Return exactly the lines of the records below, starting at the line that contains "the app (e.g." and ending at the line that contains "The YAML files", with both of those lines kept.

··· RECORD EXTRACTS

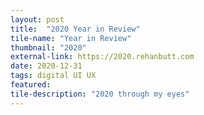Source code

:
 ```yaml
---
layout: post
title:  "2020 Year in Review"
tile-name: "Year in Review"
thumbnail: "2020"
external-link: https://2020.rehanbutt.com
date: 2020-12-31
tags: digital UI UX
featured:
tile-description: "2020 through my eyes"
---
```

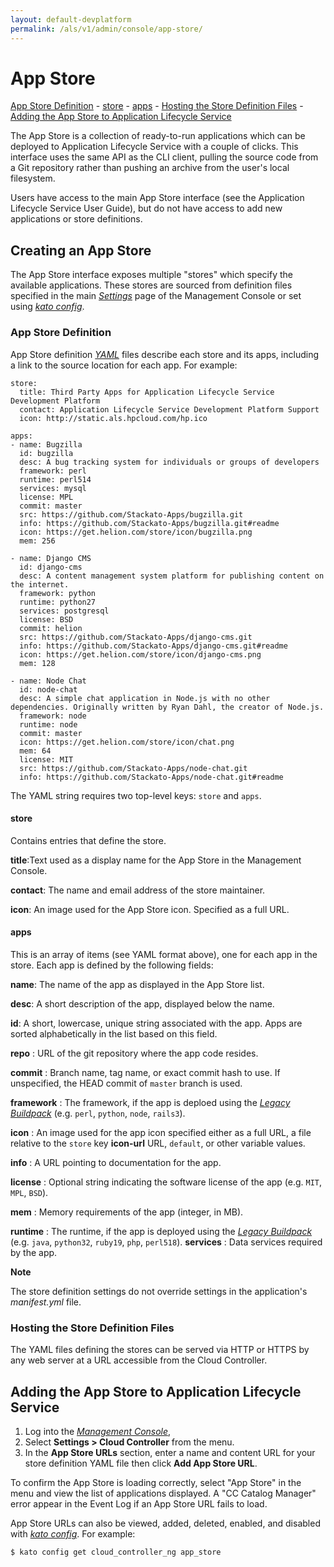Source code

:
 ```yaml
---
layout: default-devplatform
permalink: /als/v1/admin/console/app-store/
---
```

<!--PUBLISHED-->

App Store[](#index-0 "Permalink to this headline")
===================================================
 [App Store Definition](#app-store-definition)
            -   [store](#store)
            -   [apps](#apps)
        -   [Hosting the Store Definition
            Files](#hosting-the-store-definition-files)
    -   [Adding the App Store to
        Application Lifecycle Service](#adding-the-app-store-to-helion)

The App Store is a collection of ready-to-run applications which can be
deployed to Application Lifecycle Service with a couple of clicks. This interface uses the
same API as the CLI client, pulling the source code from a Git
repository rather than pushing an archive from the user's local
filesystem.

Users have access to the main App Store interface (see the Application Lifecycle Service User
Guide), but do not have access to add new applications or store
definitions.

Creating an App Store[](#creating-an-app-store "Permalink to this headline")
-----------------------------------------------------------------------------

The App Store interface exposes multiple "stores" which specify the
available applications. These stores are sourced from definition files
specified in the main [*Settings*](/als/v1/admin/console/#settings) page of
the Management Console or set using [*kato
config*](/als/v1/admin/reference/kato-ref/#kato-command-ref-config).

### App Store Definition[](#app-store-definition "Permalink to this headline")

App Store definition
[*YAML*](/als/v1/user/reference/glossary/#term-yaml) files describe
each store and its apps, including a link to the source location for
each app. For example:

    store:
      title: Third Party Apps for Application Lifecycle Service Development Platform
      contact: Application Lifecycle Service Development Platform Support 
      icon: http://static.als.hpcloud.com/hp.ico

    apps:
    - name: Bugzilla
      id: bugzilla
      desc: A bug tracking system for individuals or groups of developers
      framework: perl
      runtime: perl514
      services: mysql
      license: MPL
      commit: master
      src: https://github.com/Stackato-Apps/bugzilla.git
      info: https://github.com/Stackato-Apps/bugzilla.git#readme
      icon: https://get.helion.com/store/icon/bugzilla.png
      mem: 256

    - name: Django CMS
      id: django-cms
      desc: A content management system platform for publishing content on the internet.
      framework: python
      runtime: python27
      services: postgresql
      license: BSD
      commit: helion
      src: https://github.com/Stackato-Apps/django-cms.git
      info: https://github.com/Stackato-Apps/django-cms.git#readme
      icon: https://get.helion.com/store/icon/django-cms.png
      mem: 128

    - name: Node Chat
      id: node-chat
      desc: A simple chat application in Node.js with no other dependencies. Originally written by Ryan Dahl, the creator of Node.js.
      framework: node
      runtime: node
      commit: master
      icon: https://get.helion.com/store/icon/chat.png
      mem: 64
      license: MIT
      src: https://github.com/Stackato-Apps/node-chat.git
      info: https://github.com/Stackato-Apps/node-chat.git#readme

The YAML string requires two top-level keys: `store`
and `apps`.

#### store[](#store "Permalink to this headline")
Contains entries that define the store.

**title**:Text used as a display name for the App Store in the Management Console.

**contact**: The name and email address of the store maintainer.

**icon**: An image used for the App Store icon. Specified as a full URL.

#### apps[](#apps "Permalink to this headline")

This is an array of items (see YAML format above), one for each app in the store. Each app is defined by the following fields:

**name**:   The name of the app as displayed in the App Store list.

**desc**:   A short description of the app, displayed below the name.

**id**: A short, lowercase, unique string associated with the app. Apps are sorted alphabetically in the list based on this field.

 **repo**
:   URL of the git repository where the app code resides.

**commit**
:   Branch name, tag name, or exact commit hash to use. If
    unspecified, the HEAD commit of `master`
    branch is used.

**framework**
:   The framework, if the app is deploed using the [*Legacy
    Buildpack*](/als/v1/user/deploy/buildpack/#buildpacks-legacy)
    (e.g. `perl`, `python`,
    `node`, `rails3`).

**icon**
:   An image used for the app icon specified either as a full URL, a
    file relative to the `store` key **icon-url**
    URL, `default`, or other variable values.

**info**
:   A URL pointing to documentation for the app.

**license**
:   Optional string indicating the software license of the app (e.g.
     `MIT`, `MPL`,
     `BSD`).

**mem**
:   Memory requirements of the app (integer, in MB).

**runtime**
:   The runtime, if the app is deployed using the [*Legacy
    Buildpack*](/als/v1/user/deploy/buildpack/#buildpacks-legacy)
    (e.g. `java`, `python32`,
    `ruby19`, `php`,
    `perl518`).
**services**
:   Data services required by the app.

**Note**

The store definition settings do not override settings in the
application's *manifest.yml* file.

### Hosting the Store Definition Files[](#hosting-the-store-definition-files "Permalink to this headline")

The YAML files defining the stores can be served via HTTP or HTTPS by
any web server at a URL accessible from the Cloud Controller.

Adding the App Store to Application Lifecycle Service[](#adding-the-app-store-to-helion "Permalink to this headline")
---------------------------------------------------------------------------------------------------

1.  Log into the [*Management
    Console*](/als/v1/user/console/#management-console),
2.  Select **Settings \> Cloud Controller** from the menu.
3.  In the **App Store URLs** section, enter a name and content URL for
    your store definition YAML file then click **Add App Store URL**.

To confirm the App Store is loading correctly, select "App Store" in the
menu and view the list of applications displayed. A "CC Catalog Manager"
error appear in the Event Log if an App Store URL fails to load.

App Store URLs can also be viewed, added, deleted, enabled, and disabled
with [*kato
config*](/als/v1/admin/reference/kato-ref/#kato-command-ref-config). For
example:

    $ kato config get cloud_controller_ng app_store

······
··· RECORD EXTRACTS

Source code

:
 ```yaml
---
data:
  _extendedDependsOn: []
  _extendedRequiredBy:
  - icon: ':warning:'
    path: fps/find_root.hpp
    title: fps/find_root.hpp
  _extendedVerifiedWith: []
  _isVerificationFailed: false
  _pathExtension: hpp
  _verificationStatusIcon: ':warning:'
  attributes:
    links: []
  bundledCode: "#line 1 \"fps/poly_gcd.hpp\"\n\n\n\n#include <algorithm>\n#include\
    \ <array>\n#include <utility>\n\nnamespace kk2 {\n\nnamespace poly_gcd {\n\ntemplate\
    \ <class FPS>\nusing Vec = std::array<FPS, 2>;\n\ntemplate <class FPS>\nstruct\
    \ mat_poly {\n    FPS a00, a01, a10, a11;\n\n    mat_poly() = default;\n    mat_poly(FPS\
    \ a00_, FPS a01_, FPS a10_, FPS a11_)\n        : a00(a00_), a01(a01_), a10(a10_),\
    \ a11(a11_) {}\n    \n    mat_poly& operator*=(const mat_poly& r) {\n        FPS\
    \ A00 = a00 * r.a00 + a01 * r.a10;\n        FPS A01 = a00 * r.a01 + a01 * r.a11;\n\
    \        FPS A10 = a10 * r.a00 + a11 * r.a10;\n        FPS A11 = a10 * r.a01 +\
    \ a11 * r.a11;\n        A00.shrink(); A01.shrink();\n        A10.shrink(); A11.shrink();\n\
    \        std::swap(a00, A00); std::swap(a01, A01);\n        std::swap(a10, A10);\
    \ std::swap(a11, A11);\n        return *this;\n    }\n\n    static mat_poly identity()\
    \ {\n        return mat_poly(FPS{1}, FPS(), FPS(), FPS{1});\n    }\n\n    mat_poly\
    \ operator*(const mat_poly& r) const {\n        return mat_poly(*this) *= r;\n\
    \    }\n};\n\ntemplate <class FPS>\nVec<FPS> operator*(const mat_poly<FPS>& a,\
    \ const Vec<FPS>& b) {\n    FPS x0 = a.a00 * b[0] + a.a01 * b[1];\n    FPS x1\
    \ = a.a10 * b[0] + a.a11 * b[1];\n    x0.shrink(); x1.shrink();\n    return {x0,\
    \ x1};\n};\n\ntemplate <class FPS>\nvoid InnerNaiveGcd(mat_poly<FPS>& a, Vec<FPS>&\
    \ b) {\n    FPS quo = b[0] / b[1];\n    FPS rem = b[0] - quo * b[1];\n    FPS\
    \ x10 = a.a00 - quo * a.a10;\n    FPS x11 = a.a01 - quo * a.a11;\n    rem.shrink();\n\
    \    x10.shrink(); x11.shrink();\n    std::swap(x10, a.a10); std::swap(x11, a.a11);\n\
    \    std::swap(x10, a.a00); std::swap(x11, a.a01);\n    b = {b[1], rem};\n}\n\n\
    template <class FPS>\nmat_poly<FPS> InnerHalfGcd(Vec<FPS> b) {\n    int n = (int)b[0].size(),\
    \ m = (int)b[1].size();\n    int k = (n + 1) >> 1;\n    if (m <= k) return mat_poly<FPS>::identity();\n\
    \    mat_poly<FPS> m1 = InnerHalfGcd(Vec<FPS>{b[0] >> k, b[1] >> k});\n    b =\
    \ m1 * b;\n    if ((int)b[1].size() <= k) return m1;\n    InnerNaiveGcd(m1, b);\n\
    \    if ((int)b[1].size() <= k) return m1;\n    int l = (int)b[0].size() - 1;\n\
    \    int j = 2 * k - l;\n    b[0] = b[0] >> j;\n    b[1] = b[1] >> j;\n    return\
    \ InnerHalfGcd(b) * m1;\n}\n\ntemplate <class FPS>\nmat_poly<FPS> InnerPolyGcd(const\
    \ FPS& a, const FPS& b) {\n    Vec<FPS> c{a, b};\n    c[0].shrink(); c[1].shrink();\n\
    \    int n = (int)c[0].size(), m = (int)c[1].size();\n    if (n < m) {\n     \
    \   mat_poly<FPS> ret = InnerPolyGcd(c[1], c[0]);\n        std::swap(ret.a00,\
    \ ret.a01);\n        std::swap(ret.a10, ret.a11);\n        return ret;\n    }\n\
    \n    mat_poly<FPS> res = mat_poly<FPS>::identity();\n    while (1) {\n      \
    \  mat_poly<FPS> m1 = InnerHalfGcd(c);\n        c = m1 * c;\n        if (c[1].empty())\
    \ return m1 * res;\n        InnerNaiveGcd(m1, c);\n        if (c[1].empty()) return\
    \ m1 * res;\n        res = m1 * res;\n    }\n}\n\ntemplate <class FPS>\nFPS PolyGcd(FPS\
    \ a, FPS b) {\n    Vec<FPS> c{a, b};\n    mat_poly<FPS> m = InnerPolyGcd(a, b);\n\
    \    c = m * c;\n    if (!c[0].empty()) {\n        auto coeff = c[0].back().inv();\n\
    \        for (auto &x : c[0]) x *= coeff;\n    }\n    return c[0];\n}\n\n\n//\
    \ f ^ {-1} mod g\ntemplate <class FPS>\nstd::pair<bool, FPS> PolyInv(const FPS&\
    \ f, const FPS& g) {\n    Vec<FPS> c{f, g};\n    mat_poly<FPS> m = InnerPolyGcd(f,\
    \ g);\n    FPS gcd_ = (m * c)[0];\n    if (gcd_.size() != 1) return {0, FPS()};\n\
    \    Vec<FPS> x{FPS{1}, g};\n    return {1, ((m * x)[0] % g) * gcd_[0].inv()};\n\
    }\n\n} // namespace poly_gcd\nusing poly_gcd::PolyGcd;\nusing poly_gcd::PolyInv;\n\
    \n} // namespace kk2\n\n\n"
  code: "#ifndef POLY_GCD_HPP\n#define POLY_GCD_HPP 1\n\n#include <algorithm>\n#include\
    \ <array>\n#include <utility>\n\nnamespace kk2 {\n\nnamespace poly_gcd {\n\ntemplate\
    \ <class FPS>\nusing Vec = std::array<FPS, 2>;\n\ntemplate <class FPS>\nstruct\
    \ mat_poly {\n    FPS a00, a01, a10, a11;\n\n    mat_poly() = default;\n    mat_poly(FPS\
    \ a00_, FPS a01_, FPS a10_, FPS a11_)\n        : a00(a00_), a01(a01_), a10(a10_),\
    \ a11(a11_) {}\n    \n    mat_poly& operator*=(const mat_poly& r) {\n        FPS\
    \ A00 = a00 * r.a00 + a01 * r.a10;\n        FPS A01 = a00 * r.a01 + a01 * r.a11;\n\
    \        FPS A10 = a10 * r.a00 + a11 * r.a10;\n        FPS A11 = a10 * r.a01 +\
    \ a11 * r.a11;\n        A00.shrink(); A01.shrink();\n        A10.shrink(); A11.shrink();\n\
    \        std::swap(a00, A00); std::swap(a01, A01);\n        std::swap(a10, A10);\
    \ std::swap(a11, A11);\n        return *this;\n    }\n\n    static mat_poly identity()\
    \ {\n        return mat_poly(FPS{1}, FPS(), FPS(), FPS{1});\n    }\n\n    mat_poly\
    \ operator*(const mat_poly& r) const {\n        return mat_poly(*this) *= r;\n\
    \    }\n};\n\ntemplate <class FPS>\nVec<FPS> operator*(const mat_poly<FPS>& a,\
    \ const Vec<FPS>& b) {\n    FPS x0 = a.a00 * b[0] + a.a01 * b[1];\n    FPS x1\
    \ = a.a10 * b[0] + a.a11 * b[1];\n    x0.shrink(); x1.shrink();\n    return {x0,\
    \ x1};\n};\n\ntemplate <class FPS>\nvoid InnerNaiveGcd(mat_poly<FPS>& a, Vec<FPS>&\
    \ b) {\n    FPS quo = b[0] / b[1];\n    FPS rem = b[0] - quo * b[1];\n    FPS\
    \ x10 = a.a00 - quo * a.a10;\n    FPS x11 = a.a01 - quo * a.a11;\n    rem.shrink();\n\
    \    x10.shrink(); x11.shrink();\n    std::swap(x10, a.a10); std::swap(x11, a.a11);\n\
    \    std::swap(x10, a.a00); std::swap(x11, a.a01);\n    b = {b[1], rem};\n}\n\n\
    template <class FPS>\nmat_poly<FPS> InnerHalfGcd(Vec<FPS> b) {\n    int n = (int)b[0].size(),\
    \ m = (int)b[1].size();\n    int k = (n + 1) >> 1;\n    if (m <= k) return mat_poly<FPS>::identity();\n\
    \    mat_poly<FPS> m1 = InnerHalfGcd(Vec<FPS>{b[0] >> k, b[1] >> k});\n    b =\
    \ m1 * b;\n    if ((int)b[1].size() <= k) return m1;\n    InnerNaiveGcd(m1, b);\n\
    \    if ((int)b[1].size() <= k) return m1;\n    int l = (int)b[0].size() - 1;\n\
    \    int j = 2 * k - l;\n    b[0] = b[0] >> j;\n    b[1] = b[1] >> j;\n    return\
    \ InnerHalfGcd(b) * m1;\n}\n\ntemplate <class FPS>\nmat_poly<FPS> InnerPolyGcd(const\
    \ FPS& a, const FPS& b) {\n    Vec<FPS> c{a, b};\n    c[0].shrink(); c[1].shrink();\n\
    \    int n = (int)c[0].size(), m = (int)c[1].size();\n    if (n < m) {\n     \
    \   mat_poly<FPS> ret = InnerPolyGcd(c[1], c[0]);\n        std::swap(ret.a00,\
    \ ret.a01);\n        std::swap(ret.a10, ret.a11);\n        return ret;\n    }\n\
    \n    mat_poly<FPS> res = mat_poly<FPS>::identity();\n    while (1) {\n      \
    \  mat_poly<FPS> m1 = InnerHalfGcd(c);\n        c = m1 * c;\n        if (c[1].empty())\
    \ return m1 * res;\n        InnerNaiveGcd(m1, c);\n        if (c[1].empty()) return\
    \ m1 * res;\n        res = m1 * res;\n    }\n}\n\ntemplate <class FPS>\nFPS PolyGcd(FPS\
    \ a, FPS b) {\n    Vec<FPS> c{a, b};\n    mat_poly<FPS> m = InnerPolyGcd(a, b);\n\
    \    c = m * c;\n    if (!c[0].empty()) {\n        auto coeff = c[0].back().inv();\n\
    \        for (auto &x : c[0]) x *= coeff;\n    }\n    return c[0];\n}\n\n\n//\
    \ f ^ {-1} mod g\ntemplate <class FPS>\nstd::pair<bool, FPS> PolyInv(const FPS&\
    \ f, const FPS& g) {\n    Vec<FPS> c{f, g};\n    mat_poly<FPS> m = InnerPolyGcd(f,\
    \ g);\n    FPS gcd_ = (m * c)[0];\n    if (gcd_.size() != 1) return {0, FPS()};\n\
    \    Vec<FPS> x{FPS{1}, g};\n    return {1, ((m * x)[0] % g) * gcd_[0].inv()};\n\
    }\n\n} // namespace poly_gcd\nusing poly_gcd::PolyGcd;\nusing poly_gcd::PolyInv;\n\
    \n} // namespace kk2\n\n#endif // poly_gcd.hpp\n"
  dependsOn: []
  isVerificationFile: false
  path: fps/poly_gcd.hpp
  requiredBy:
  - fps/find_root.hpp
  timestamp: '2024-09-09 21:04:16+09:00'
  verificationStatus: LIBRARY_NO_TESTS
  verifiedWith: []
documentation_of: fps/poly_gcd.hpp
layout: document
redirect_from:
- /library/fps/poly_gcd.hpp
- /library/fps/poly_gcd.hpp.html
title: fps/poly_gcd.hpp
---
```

······
··· RECORD EXTRACTS

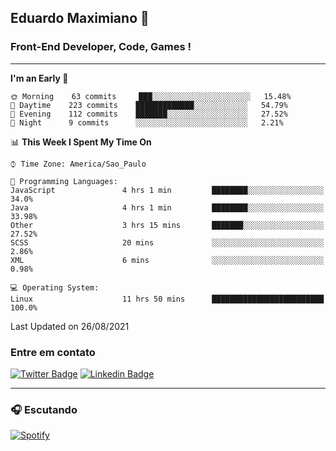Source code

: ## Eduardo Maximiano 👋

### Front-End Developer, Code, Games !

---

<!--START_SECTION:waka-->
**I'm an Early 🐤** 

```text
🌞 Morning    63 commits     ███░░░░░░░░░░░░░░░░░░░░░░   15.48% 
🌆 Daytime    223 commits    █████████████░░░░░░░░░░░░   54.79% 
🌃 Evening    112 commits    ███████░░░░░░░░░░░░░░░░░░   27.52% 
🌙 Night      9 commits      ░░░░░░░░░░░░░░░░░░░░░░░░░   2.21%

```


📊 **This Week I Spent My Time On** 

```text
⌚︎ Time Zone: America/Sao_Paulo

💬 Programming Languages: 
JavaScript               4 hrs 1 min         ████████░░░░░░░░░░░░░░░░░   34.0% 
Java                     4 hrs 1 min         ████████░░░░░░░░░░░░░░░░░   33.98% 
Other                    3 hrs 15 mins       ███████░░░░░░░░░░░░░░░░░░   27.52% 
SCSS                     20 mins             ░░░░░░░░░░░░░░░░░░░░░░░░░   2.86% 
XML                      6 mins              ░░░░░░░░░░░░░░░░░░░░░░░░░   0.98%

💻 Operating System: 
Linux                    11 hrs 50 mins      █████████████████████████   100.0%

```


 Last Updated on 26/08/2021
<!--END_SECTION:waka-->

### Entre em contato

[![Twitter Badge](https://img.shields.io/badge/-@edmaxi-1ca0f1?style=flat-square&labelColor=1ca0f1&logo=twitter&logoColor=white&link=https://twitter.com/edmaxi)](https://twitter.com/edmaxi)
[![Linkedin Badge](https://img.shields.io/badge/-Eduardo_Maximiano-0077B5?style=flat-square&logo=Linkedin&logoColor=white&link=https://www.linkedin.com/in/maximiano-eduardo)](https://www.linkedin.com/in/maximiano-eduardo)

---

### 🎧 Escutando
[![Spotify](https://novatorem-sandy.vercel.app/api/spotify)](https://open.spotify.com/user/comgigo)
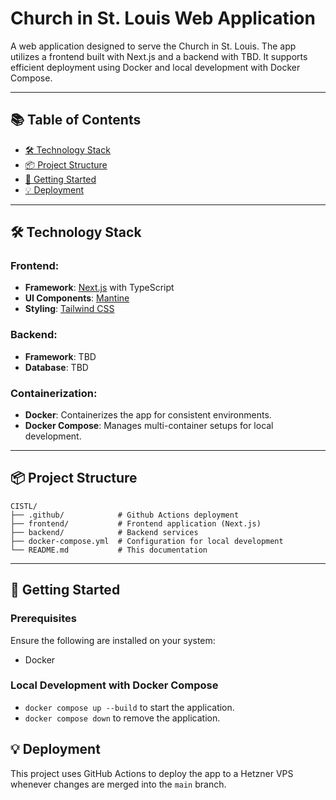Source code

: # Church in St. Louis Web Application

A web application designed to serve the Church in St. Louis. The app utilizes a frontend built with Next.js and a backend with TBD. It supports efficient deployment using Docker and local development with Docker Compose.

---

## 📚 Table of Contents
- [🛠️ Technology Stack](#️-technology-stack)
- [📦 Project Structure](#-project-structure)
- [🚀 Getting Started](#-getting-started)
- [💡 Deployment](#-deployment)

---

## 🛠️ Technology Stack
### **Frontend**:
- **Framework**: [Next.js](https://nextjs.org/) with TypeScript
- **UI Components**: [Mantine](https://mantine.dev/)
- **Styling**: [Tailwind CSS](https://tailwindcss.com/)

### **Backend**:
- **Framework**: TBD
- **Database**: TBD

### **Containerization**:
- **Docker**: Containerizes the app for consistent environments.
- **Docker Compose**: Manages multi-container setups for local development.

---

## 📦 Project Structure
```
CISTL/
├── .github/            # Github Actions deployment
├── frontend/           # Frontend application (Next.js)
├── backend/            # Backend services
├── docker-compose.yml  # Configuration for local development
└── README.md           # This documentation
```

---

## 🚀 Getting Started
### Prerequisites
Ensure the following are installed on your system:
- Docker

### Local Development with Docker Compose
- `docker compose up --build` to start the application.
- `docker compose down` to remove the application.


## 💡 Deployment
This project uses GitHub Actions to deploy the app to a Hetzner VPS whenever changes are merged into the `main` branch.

······

ANSWER TO THIS EXERCISE:
:   Optional string indicating the software license of the app (e.g.
     `MIT`, `MPL`,
     `BSD`).

**mem**
:   Memory requirements of the app (integer, in MB).

**runtime**
:   The runtime, if the app is deployed using the [*Legacy
    Buildpack*](/als/v1/user/deploy/buildpack/#buildpacks-legacy)
    (e.g. `java`, `python32`,
    `ruby19`, `php`,
    `perl518`).
**services**
:   Data services required by the app.

**Note**

The store definition settings do not override settings in the
application's *manifest.yml* file.

### Hosting the Store Definition Files[](#hosting-the-store-definition-files "Permalink to this headline")

The YAML files defining the stores can be served via HTTP or HTTPS by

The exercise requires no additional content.